Seminarians is apprehended through aesthetic contemplation and the physiological feeling it provokes: a sense of unease and physical narrowness. The sensitive experience is conveyed by a 4:3 format, which makes the sequences narrow, almost immobile, and the rapid scenes featuring the seminarians lined up in their cassocks, devoid of context, verging more on the chillingly photographic than the filmic dimension, all enhanced by an absence of color. 

Hannah Arendt wrote in The Origins of TotalitarianismIt is in the very nature of totalitarian regimes to claim unlimited power. Such power can only be assured if literally all men, without exception, are securely dominated in every aspect of their lives«. Like this quotation, every aspect of the film is dominated by a dark lead, making the totalitarian experience sensorially accessible. The only emotion that runs through all the characters is a mute stupor. All know that the Faculty of Theology has been infiltrated, and while some collaborate, others resist, but always in silence.

With no emotional or physical outbursts, and sparing use of dialogue despite the heaviness of the atmosphere, the bodies remain docile under domination. The perfectly sculpted black and white sucks out any hint of hope, making the atmosphere all the more strange and eerie. In this way, the film restores the attribute total of the totalitarian regime by insinuating itself into all its instances. The entire set-up becomes entangled in the immobility characteristic of terror, insofar as thought and movement are trained to remain within the frame.

Moral dilemma

British screenwriter Rebecca Lenkiewicz, who worked on the film, had already made religion a central issue in two of her other screenplays co-written with the directors: Ida (2013) by Pawel Pawlikowski and Disobedience by Sebastián Lelio (2017). The first tells the story of a young nun in 60s ultra-Catholic Poland who learns of her Jewish origins before taking her vows. What follows is a search for her identity outside the convent, in a secular discovery of carnal pleasure and jazz that will make her doubt her faith and the price to be paid for the sacrifices that await her. The second features two young women in love in a Jewish-Orthodox community. Here again, faith is shaken and challenged by an external event.

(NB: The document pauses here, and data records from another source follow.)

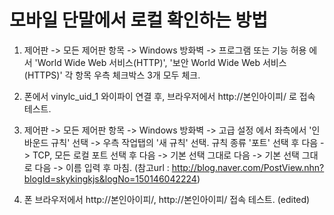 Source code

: # 모바일 단말에서 로컬 확인하는 방법

1. 제어판 -> 모든 제어판 항목 -> Windows 방화벽 -> 프로그램 또는 기능 허용 에서
'World Wide Web 서비스(HTTP)', '보안 World Wide Web 서비스(HTTPS)' 각 항목 우측 체크박스 3개 모두 체크.

2. 폰에서 vinylc_uid_1 와이파이 연결 후, 브라우저에서 http://본인아이피/ 로 접속 테스트.

3. 제어판 -> 모든 제어판 항목 -> Windows 방화벽 -> 고급 설정 에서
좌측에서 '인바운드 규칙' 선택 -> 우측 작업탭의 '새 규칙' 선택.
규칙 종류 '포트' 선택 후 다음 -> TCP, 모든 로컬 포트 선택 후 다음 -> 기본 선택 그대로 다음 -> 기본 선택 그대로 다음 -> 이름 입력 후 마침.
(참고url : http://blog.naver.com/PostView.nhn?blogId=skykingkjs&logNo=150146042224)

4. 폰 브라우저에서 http://본인아이피/, http://본인아이피/ 접속 테스트. (edited) 
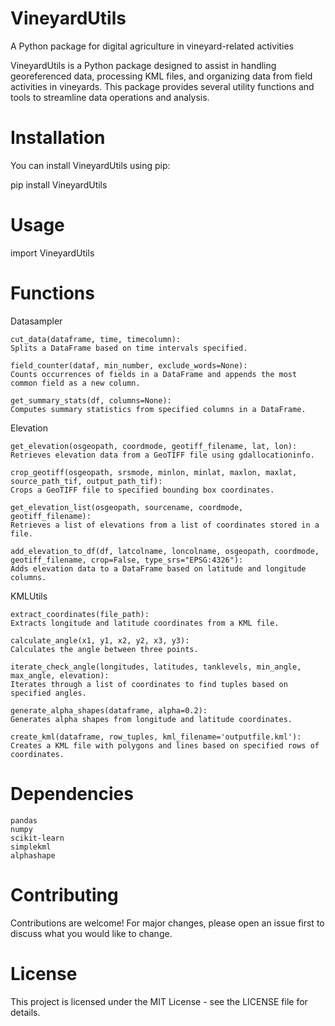 # VineyardUtils
A Python package for digital agriculture in vineyard-related activities

VineyardUtils is a Python package designed to assist in handling georeferenced data, processing KML files, and organizing data from field activities in vineyards. This package provides several utility functions and tools to streamline data operations and analysis.

# Installation

You can install VineyardUtils using pip:

pip install VineyardUtils

# Usage

import VineyardUtils

# Functions

Datasampler

    cut_data(dataframe, time, timecolumn):
    Splits a DataFrame based on time intervals specified.

    field_counter(dataf, min_number, exclude_words=None):
    Counts occurrences of fields in a DataFrame and appends the most common field as a new column.

    get_summary_stats(df, columns=None):
    Computes summary statistics from specified columns in a DataFrame.

Elevation

    get_elevation(osgeopath, coordmode, geotiff_filename, lat, lon):
    Retrieves elevation data from a GeoTIFF file using gdallocationinfo.

    crop_geotiff(osgeopath, srsmode, minlon, minlat, maxlon, maxlat, source_path_tif, output_path_tif):
    Crops a GeoTIFF file to specified bounding box coordinates.

    get_elevation_list(osgeopath, sourcename, coordmode, geotiff_filename):
    Retrieves a list of elevations from a list of coordinates stored in a file.

    add_elevation_to_df(df, latcolname, loncolname, osgeopath, coordmode, geotiff_filename, crop=False, type_srs="EPSG:4326"):
    Adds elevation data to a DataFrame based on latitude and longitude columns.

KMLUtils

    extract_coordinates(file_path):
    Extracts longitude and latitude coordinates from a KML file.

    calculate_angle(x1, y1, x2, y2, x3, y3):
    Calculates the angle between three points.

    iterate_check_angle(longitudes, latitudes, tanklevels, min_angle, max_angle, elevation):
    Iterates through a list of coordinates to find tuples based on specified angles.

    generate_alpha_shapes(dataframe, alpha=0.2):
    Generates alpha shapes from longitude and latitude coordinates.

    create_kml(dataframe, row_tuples, kml_filename='outputfile.kml'):
    Creates a KML file with polygons and lines based on specified rows of coordinates.

# Dependencies

    pandas
    numpy
    scikit-learn
    simplekml
    alphashape

# Contributing

Contributions are welcome! For major changes, please open an issue first to discuss what you would like to change.

# License

This project is licensed under the MIT License - see the LICENSE file for details.
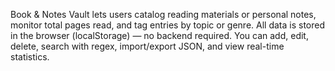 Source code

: Book & Notes Vault lets users catalog reading materials or personal notes, monitor total pages read, and tag entries by topic or genre.
All data is stored in the browser (localStorage) — no backend required.
You can add, edit, delete, search with regex, import/export JSON, and view real-time statistics.
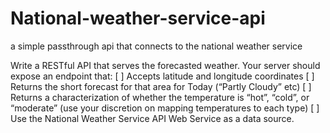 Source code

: # National-weather-service-api
a simple passthrough api that connects to the national weather service

Write a RESTful API that serves the forecasted weather. Your server should expose an endpoint
that:
[ ] Accepts latitude and longitude coordinates
[ ] Returns the short forecast for that area for Today (“Partly Cloudy” etc)
[ ] Returns a characterization of whether the temperature is “hot”, “cold”, or “moderate” (use
your discretion on mapping temperatures to each type)
[ ] Use the National Weather Service API Web Service as a data source.
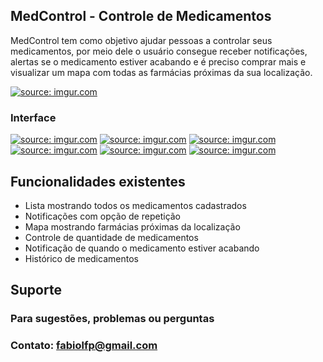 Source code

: ## MedControl - Controle de Medicamentos

MedControl tem como objetivo ajudar pessoas a controlar seus medicamentos, por meio dele o usuário consegue receber notificações, alertas se o medicamento estiver acabando e é preciso comprar mais e visualizar um mapa com todas as farmácias próximas da sua localização.

<a href="https://imgur.com/aqwYPmG"><img src="https://i.imgur.com/aqwYPmGm.jpg" title="source: imgur.com" /></a>

### Interface

<a href="https://imgur.com/YZZpXYM"><img src="https://i.imgur.com/YZZpXYMl.png" title="source: imgur.com" /></a> <a href="https://imgur.com/uNNYpCQ"><img src="https://i.imgur.com/uNNYpCQl.png" title="source: imgur.com" /></a> <a href="https://imgur.com/LBMGgKw"><img src="https://i.imgur.com/LBMGgKwl.png" title="source: imgur.com" /></a> <a href="https://imgur.com/bIUF3Ui"><img src="https://i.imgur.com/bIUF3Uil.png" title="source: imgur.com" /></a> <a href="https://imgur.com/tI232q2"><img src="https://i.imgur.com/tI232q2l.png" title="source: imgur.com" /></a> <a href="https://imgur.com/e5znmCC"><img src="https://i.imgur.com/e5znmCCl.png" title="source: imgur.com" /></a>

## Funcionalidades existentes

* Lista mostrando todos os medicamentos cadastrados
* Notificações com opção de repetição
* Mapa mostrando farmácias próximas da localização
* Controle de quantidade de medicamentos 
* Notificação de quando o medicamento estiver acabando
* Histórico de medicamentos

## Suporte

### Para sugestões, problemas ou perguntas

### Contato: fabiolfp@gmail.com
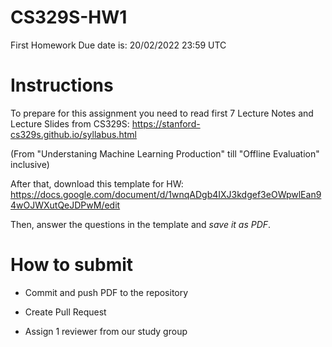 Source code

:# CS329S-HW1
First Homework
Due date is: 20/02/2022 23:59 UTC

# Instructions
To prepare for this assignment you need to read first 7 Lecture Notes and Lecture Slides from CS329S: https://stanford-cs329s.github.io/syllabus.html

(From "Understaning Machine Learning Production" till "Offline Evaluation" inclusive)

After that, download this template for HW: https://docs.google.com/document/d/1wnqADgb4IXJ3kdgef3eOWpwlEan94wOJWXutQeJDPwM/edit

Then, answer the questions in the template and *save it as PDF*.

# How to submit

- Commit and push PDF to the repository

- Create Pull Request

- Assign 1 reviewer from our study group
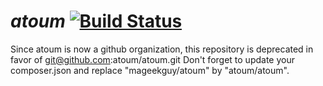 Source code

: # *atoum* [![Build Status](https://secure.travis-ci.org/mageekguy/atoum.png?branch=master)](http://travis-ci.org/mageekguy/atoum)

Since atoum is now a github organization, this repository is deprecated in favor of git@github.com:atoum/atoum.git
Don't forget to update your composer.json and replace "mageekguy/atoum" by "atoum/atoum".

Without falling into a clichéd picture of a backward, traditionalist religion, these two feature-length films question freedom of choice, whether secular or religious, without taking sides. As Pawel Pawlikowski said of’IdaPoland has a special relationship with the Catholic religion, having suffered the occupation of Orthodox Russians and Protestant Prussians. It has become the bedrock of its national identity, at the risk of forgetting what is universal and transcendental in Christianity«. 

In Seminarians, It's a story of freedom of religion, no longer a choice, but a struggle to rediscover the universality and transcendence of Christianity, the transcendence of pure faith. It's also a story of friendship that gradually unravels, one having chosen the path of resistance, the other whose courage is atrophied by fear. A struggle to regain spirituality and freedom, achieved through pain.